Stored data

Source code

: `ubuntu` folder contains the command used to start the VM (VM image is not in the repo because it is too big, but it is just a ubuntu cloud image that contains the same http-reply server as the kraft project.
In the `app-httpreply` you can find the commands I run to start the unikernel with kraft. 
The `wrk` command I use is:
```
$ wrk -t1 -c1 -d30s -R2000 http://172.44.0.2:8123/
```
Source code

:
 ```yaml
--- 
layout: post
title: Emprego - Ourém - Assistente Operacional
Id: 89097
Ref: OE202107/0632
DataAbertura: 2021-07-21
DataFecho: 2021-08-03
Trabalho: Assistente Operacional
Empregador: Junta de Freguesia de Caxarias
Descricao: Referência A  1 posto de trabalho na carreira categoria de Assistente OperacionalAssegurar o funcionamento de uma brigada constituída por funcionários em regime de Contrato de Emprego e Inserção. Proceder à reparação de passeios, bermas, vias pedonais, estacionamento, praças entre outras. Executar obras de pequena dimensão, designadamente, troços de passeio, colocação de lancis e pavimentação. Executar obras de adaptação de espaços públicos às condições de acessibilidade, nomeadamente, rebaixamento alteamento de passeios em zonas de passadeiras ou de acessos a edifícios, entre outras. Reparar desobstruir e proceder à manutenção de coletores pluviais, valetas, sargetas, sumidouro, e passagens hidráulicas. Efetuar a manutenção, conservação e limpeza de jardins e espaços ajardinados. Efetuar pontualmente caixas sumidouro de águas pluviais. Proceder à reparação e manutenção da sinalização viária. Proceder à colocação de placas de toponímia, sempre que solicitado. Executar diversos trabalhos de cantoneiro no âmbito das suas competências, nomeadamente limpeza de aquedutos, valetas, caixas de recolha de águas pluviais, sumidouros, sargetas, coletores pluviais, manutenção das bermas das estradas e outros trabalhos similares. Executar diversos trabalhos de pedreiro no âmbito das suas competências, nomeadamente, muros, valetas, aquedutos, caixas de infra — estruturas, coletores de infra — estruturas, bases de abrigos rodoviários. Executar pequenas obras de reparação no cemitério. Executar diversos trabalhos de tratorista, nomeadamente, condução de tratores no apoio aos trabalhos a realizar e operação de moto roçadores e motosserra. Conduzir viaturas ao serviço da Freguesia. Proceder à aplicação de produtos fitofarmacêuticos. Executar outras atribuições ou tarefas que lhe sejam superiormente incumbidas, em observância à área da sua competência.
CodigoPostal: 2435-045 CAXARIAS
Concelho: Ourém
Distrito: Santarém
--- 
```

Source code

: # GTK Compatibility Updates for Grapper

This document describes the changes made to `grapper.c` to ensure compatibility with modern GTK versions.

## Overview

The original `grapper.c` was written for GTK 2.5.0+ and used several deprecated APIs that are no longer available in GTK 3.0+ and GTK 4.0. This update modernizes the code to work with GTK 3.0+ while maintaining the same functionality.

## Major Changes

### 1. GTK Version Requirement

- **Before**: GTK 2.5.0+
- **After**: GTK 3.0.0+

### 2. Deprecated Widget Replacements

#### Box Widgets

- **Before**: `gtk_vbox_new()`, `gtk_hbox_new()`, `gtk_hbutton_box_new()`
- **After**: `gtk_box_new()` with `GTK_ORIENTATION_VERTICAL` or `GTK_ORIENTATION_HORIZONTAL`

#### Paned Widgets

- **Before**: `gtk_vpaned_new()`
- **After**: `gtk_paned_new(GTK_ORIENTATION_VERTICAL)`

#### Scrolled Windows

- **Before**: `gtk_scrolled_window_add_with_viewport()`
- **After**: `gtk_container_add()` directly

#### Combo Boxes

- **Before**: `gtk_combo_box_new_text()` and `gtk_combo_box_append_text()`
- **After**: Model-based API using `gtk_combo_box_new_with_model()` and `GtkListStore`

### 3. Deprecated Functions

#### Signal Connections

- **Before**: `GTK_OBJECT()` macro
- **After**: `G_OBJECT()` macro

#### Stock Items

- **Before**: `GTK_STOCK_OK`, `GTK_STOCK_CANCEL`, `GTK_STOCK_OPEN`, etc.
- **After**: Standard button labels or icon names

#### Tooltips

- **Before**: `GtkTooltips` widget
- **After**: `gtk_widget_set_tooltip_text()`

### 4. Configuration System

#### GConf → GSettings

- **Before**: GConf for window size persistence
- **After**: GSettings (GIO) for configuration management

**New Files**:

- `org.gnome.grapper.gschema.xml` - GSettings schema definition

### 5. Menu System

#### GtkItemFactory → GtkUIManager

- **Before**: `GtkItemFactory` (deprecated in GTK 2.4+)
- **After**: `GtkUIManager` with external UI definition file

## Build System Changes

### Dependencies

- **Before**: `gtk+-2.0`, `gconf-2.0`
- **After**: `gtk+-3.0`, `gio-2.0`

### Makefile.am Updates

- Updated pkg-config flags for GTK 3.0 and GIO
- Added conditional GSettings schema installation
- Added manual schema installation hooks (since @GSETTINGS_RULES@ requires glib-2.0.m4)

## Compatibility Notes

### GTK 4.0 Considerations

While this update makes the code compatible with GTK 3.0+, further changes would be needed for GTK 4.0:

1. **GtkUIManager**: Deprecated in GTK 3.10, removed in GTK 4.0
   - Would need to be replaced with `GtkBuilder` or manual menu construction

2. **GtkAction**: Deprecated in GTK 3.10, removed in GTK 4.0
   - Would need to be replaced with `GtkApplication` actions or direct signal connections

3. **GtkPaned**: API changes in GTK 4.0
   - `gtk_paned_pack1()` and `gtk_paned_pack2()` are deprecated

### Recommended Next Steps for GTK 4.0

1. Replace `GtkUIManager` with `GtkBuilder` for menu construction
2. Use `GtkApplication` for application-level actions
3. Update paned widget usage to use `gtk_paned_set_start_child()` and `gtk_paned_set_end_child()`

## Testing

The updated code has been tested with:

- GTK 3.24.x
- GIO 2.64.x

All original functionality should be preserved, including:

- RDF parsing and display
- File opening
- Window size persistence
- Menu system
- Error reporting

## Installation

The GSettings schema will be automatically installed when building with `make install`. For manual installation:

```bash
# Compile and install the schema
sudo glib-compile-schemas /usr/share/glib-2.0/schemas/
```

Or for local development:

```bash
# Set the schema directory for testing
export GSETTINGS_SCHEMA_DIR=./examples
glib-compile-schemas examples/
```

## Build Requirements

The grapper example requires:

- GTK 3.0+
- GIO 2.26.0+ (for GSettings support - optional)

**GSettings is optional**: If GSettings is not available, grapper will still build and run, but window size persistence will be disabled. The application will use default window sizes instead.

Exercise details
Among the entries above, locate the lines containing "- **Before**: GConf" and "in GTK 2.4+)", and transcribe exactly those two lines and all lines between.

Solution
- **Before**: GConf for window size persistence
- **After**: GSettings (GIO) for configuration management

**New Files**:

- `org.gnome.grapper.gschema.xml` - GSettings schema definition

### 5. Menu System

#### GtkItemFactory → GtkUIManager

- **Before**: `GtkItemFactory` (deprecated in GTK 2.4+)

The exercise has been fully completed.